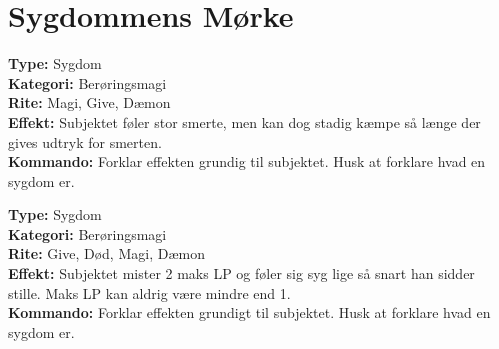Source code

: 
\section{Sygdommens Mørke}

\begin{sygdom*}[Forrådnelse]
\textbf{Type:} Sygdom\\
\textbf{Kategori:} Berøringsmagi\\
\textbf{Rite:} Magi, Give, Dæmon\\
\textbf{Effekt:} Subjektet føler stor smerte, men kan dog stadig kæmpe så længe der gives udtryk for smerten.\\
\textbf{Kommando:} Forklar effekten grundig til subjektet. Husk at forklare hvad en sygdom er.
\end{sygdom*}

\begin{sygdom*}[Feber]
\textbf{Type:} Sygdom\\
\textbf{Kategori:} Berøringsmagi\\
\textbf{Rite:} Give, Død, Magi, Dæmon\\
\textbf{Effekt:} Subjektet mister 2 maks LP og føler sig syg lige så snart han sidder stille. Maks LP kan aldrig være mindre end 1.\\
\textbf{Kommando:} Forklar effekten grundigt til subjektet. Husk at forklare hvad en sygdom er.
\end{sygdom*}

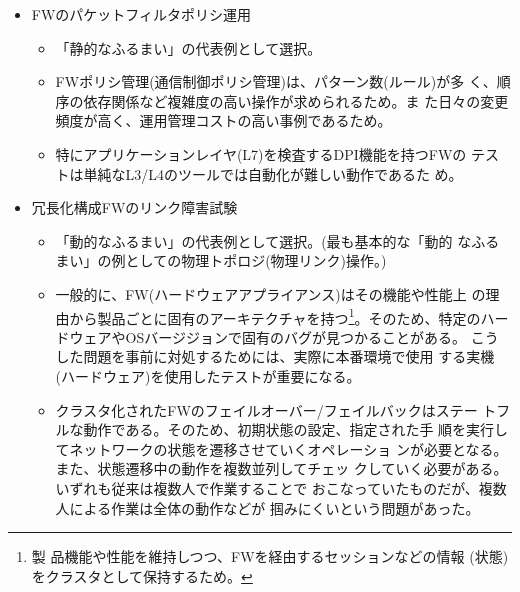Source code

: \begin{itemize}
 \item FWのパケットフィルタポリシ運用
       \begin{itemize}
        \item 「静的なふるまい」の代表例として選択。
        \item FWポリシ管理(通信制御ポリシ管理)は、パターン数(ルール)が多
              く、順序の依存関係など複雑度の高い操作が求められるため。ま
              た日々の変更頻度が高く、運用管理コストの高い事例であるため。
        \item 特にアプリケーションレイヤ(L7)を検査するDPI機能を持つFWの
              テストは単純なL3/L4のツールでは自動化が難しい動作であるた
              め。
       \end{itemize}
 \item 冗長化構成FWのリンク障害試験
       \begin{itemize}
        \item 「動的なふるまい」の代表例として選択。(最も基本的な「動的
              なふるまい」の例としての物理トポロジ(物理リンク)操作。)
        \item 一般的に、FW(ハードウェアアプライアンス)はその機能や性能上
              の理由から製品ごとに固有のアーキテクチャを持つ\footnote{製
              品機能や性能を維持しつつ、FWを経由するセッションなどの情報
              (状態)をクラスタとして保持するため。}。そのため、特定のハー
              ドウェアやOSバージジョンで固有のバグが見つかることがある。
              こうした問題を事前に対処するためには、実際に本番環境で使用
              する実機(ハードウェア)を使用したテストが重要になる。
        \item クラスタ化されたFWのフェイルオーバー/フェイルバックはステー
              トフルな動作である。そのため、初期状態の設定、指定された手
              順を実行してネットワークの状態を遷移させていくオペレーショ
              ンが必要となる。また、状態遷移中の動作を複数並列してチェッ
              クしていく必要がある。いずれも従来は複数人で作業することで
              おこなっていたものだが、複数人による作業は全体の動作などが
              掴みにくいという問題があった。
       \end{itemize}
\end{itemize}

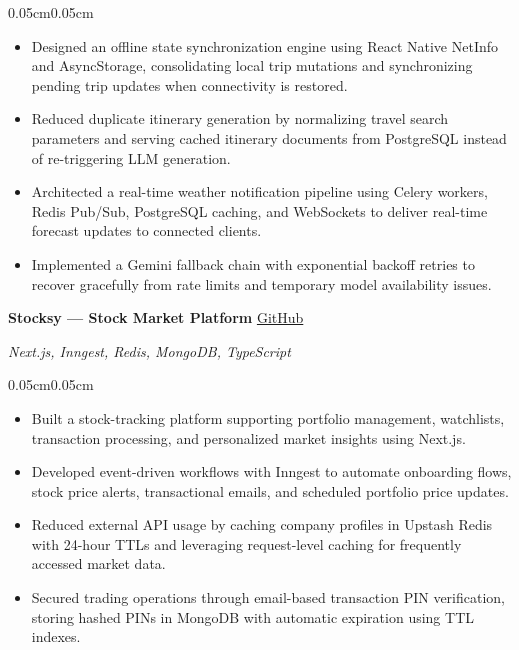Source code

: \documentclass[10pt, letterpaper]{article}
\newenvironment{highlights}{
\begin{itemize}[
    topsep=0.03cm,
    itemsep=0.8pt,
    parsep=0pt,
    partopsep=0pt,
    leftmargin=0.38cm
]
}{
\end{itemize}
}
\newenvironment{onecolentry}{
\begin{adjustwidth}{0.05cm}{0.05cm}
}{
\end{adjustwidth}
}
\let\hrefWithoutArrow\href
\renewcommand{\href}[2]{\hrefWithoutArrow{#1}{#2}}
\begin{document}
\begin{onecolentry}
\begin{highlights}

\item Designed an offline state synchronization engine using React Native NetInfo and AsyncStorage, consolidating local trip mutations and synchronizing pending trip updates when connectivity is restored.

\item Reduced duplicate itinerary generation by normalizing travel search parameters and serving cached itinerary documents from PostgreSQL instead of re-triggering LLM generation.

\item Architected a real-time weather notification pipeline using Celery workers, Redis Pub/Sub, PostgreSQL caching, and WebSockets to deliver real-time forecast updates to connected clients.

\item Implemented a Gemini fallback chain with exponential backoff retries to recover gracefully from rate limits and temporary model availability issues.

\end{highlights}
\end{onecolentry}

\vspace{0.15cm}



\textbf{Stocksy --- Stock Market Platform}
\hfill
\href{https://github.com/shekar2280/stocksy}{GitHub}

\textit{Next.js, Inngest, Redis, MongoDB, TypeScript}

\begin{onecolentry}
\begin{highlights}

\item Built a stock-tracking platform supporting portfolio management, watchlists, transaction processing, and personalized market insights using Next.js.

\item Developed event-driven workflows with Inngest to automate onboarding flows, stock price alerts, transactional emails, and scheduled portfolio price updates.

\item Reduced external API usage by caching company profiles in Upstash Redis with 24-hour TTLs and leveraging request-level caching for frequently accessed market data.

\item Secured trading operations through email-based transaction PIN verification, storing hashed PINs in MongoDB with automatic expiration using TTL indexes.

\end{highlights}
\end{onecolentry}
\end{document}
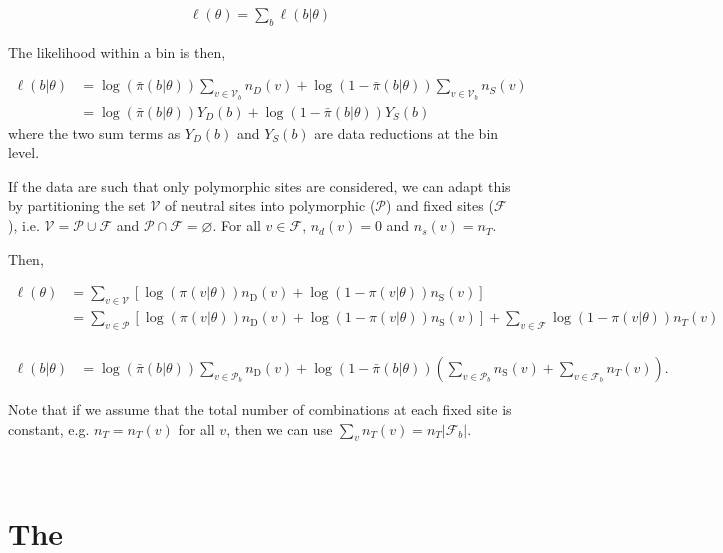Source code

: \documentclass[11pt]{article}
\begin{document}
\begin{align}
   \ell(\theta) =  \sum_b \ell(b | \theta)
\end{align}

The likelihood within a bin is then,

\begin{align}
  \ell(b | \theta)  &= \log(\bar{\pi}(b | \theta)) \sum_{v \in \mathcal{V}_b} n_D(v) + \log(1-\bar{\pi}(b | \theta)) \sum_{v \in \mathcal{V}_b} n_S(v)  \\
                               &= \log(\bar{\pi}(b | \theta)) Y_D(b) + \log(1-\bar{\pi}(b | \theta)) Y_S(b)
\end{align}
%
where the two sum terms as $Y_D(b)$ and $Y_S(b)$ are data reductions at the bin
level.

If the data are such that only polymorphic sites are considered, we can adapt
this by partitioning the set $\mathcal{V}$ of neutral sites into polymorphic
($\mathcal{P}$) and fixed sites ($\mathcal{F}$), i.e. $\mathcal{V} =
\mathcal{P} \cup \mathcal{F}$ and $\mathcal{P} \cap \mathcal{F} = \varnothing$.
For all $v \in \mathcal{F}$, $n_d(v) = 0$ and $n_s(v) = n_T$.

Then, 

\begin{align}
  \ell(\theta) &= \sum_{v \in \mathcal{V}} \left[\log(\pi(v | \theta)) n_\text{D}(v) + \log(1-\pi(v | \theta)) n_\text{S}(v)\right] \\
                  &= \sum_{v \in \mathcal{P}} \left[\log(\pi(v | \theta)) n_\text{D}(v) + \log(1-\pi(v | \theta)) n_\text{S}(v)\right] + \sum_{v \in \mathcal{F}} \log(1-\pi(v | \theta)) n_T(v)  \\
\end{align}

\begin{align}
  \ell(b | \theta)  &= \log(\bar{\pi}(b | \theta)) \sum_{v \in \mathcal{P}_b} n_\text{D}(v) + \log(1-\bar{\pi}(b | \theta)) \left(\sum_{v \in \mathcal{P}_b} n_\text{S}(v) +  \sum_{v \in \mathcal{F}_b} n_T(v)  \right).
\end{align}

Note that if we assume that the total number of combinations at each fixed site
is constant, e.g. $n_T = n_T(v)$ for all $v$, then we can use $\sum_v n_T(v) =
n_T |\mathcal{F}_b|$.

\
\section*{The }
\end{document}
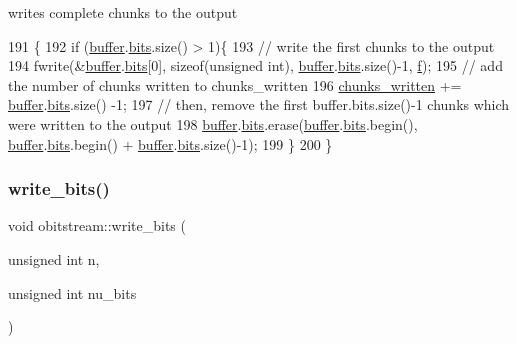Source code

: writes complete chunks to the output 


\begin{DoxyCode}
191                       \{
192   \textcolor{keywordflow}{if} (\hyperlink{classobitstream_aeaccad00a395a404aa16472bfa052be3}{buffer}.\hyperlink{classbit__pipe_a86f38af1e9736b053728033490476b50}{bits}.size() > 1)\{
193     \textcolor{comment}{// write the first chunks to the output}
194     fwrite(&\hyperlink{classobitstream_aeaccad00a395a404aa16472bfa052be3}{buffer}.\hyperlink{classbit__pipe_a86f38af1e9736b053728033490476b50}{bits}[0], \textcolor{keyword}{sizeof}(\textcolor{keywordtype}{unsigned} \textcolor{keywordtype}{int}), \hyperlink{classobitstream_aeaccad00a395a404aa16472bfa052be3}{buffer}.\hyperlink{classbit__pipe_a86f38af1e9736b053728033490476b50}{bits}.size()-1, 
      \hyperlink{classobitstream_ac589d74745217748c888ae777ab324a7}{f});
195     \textcolor{comment}{// add the number of chunks written to chunks\_written}
196     \hyperlink{classobitstream_a3022397f2b6133ea5990016d9d078a2f}{chunks\_written} += \hyperlink{classobitstream_aeaccad00a395a404aa16472bfa052be3}{buffer}.\hyperlink{classbit__pipe_a86f38af1e9736b053728033490476b50}{bits}.size() -1;
197     \textcolor{comment}{// then, remove the first buffer.bits.size()-1 chunks which were written to the output}
198     \hyperlink{classobitstream_aeaccad00a395a404aa16472bfa052be3}{buffer}.\hyperlink{classbit__pipe_a86f38af1e9736b053728033490476b50}{bits}.erase(\hyperlink{classobitstream_aeaccad00a395a404aa16472bfa052be3}{buffer}.\hyperlink{classbit__pipe_a86f38af1e9736b053728033490476b50}{bits}.begin(), \hyperlink{classobitstream_aeaccad00a395a404aa16472bfa052be3}{buffer}.\hyperlink{classbit__pipe_a86f38af1e9736b053728033490476b50}{bits}.begin() + 
      \hyperlink{classobitstream_aeaccad00a395a404aa16472bfa052be3}{buffer}.\hyperlink{classbit__pipe_a86f38af1e9736b053728033490476b50}{bits}.size()-1); 
199   \}
200 \}
\end{DoxyCode}
\mbox{\label{classobitstream_afb0cc2fb4f739881436d887bd4770355}} 
\subsubsection{\texorpdfstring{write\+\_\+bits()}{write\_bits()}}
{\footnotesize\ttfamily void obitstream\+::write\+\_\+bits (\begin{DoxyParamCaption}\item[{unsigned int}]{n,  }\item[{unsigned int}]{nu\+\_\+bits }\end{DoxyParamCaption})}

::::::::

— INSTRUCTIONS FOR THE TASK —
Give back, exactly and without pictures, the stretch of the records above from the line containing "く、順序の依存関係など複雑度" through the line containing "to connected clients.", with both end lines included.

— SOLUTION TO THIS EXERCISE —
              く、順序の依存関係など複雑度の高い操作が求められるため。ま
              た日々の変更頻度が高く、運用管理コストの高い事例であるため。
        \item 特にアプリケーションレイヤ(L7)を検査するDPI機能を持つFWの
              テストは単純なL3/L4のツールでは自動化が難しい動作であるた
              め。
       \end{itemize}
 \item 冗長化構成FWのリンク障害試験
       \begin{itemize}
        \item 「動的なふるまい」の代表例として選択。(最も基本的な「動的
              なふるまい」の例としての物理トポロジ(物理リンク)操作。)
        \item 一般的に、FW(ハードウェアアプライアンス)はその機能や性能上
              の理由から製品ごとに固有のアーキテクチャを持つ\footnote{製
              品機能や性能を維持しつつ、FWを経由するセッションなどの情報
              (状態)をクラスタとして保持するため。}。そのため、特定のハー
              ドウェアやOSバージジョンで固有のバグが見つかることがある。
              こうした問題を事前に対処するためには、実際に本番環境で使用
              する実機(ハードウェア)を使用したテストが重要になる。
        \item クラスタ化されたFWのフェイルオーバー/フェイルバックはステー
              トフルな動作である。そのため、初期状態の設定、指定された手
              順を実行してネットワークの状態を遷移させていくオペレーショ
              ンが必要となる。また、状態遷移中の動作を複数並列してチェッ
              クしていく必要がある。いずれも従来は複数人で作業することで
              おこなっていたものだが、複数人による作業は全体の動作などが
              掴みにくいという問題があった。
       \end{itemize}
\end{itemize}

Source code

: \documentclass[10pt, letterpaper]{article}
\newenvironment{highlights}{
\begin{itemize}[
    topsep=0.03cm,
    itemsep=0.8pt,
    parsep=0pt,
    partopsep=0pt,
    leftmargin=0.38cm
]
}{
\end{itemize}
}
\newenvironment{onecolentry}{
\begin{adjustwidth}{0.05cm}{0.05cm}
}{
\end{adjustwidth}
}
\let\hrefWithoutArrow\href
\renewcommand{\href}[2]{\hrefWithoutArrow{#1}{#2}}
\begin{document}
\begin{onecolentry}
\begin{highlights}

\item Designed an offline state synchronization engine using React Native NetInfo and AsyncStorage, consolidating local trip mutations and synchronizing pending trip updates when connectivity is restored.

\item Reduced duplicate itinerary generation by normalizing travel search parameters and serving cached itinerary documents from PostgreSQL instead of re-triggering LLM generation.

\item Architected a real-time weather notification pipeline using Celery workers, Redis Pub/Sub, PostgreSQL caching, and WebSockets to deliver real-time forecast updates to connected clients.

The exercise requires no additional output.